The treaties referred to belonged to a period long past and forgotten; it is clear that they no longer had any meaning, at least subsequently to the founding of Atria and Sena, and that the Romans entered the bay on the faith of the existing alliance; indeed, it was very much their interest--as the further course of things showed--to afford the Tarentines no sort of pretext for declaring war.

In declaring war against Rome--if such was their wish--the statesmen of Tarentum were only doing what they should have done long before; and if they preferred to rest their declaration of war upon the formal pretext of a breach of treaty rather than upon the real ground, no further objection could be taken to that course, seeing that diplomacy has always reckoned it beneath its dignity to speak the plain truth in plain language.

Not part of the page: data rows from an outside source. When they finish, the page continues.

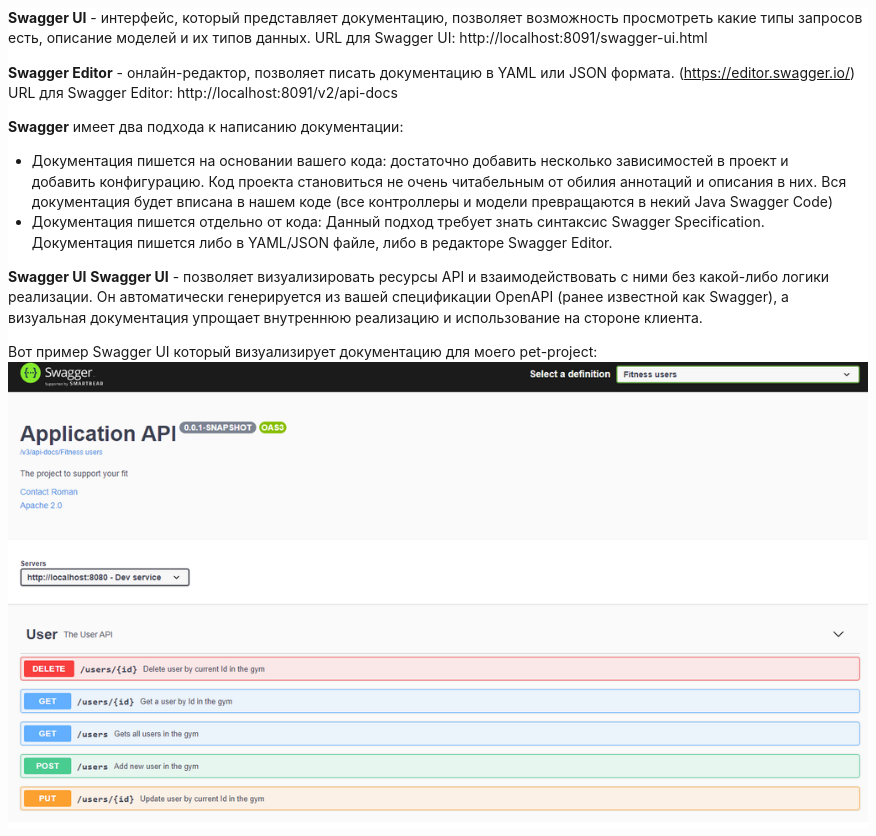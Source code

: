 **Swagger UI** - интерфейс, который представляет документацию, позволяет возможность просмотреть какие типы запросов
есть, описание моделей и их типов данных.
URL для Swagger UI: http://localhost:8091/swagger-ui.html

**Swagger Editor** - онлайн-редактор, позволяет писать документацию в YAML или JSON формата. (https://editor.swagger.io/)
URL для Swagger Editor: http://localhost:8091/v2/api-docs

**Swagger** имеет два подхода к написанию документации:
- Документация пишется на основании вашего кода: достаточно добавить несколько зависимостей в проект и  
добавить конфигурацию. Код проекта становиться не очень читабельным от обилия аннотаций и описания в них.
  Вся документация будет вписана в нашем коде (все контроллеры и модели превращаются в некий Java Swagger Code)
- Документация пишется отдельно от кода: Данный подход требует знать синтаксис Swagger Specification.
  Документация пишется либо в YAML/JSON файле, либо в редакторе Swagger Editor.

**Swagger UI**
**Swagger UI** - позволяет визуализировать ресурсы API и взаимодействовать с ними без какой-либо логики реализации. 
Он автоматически генерируется из вашей спецификации OpenAPI (ранее известной как Swagger), 
а визуальная документация упрощает внутреннюю реализацию и использование на стороне клиента.

Вот пример Swagger UI который визуализирует документацию для моего pet-project:
![](src/main/resources/static/images/swagger/111.png)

But to make an armed attack upon the fleet without warning, instead of summoning the admiral to retrace his course, was a foolish no less than a barbarous act--one of those horrible barbarities of civilization, when moral principle suddenly forsakes the helm and the merest coarseness emerges in its room, as if to warn us against the childish belief that civilization is able to extirpate brutality from human nature.
And, as if what they had done had not been enough, the Tarentines after this heroic feat attacked Thurii, the Roman garrison of which capitulated in consequence of the surprise (in the winter of 472-473); and inflicted: severe chastisement on the Thurines--the same, whom Tarentine policy had abandoned to the Lucanians and thereby forcibly constrained into surrender to Rome--for their desertion from the Hellenic party to the barbarians.
Attempts at Peace The barbarians, however, acted with a moderation which, considering their power and the provocation they had received, excites astonishment.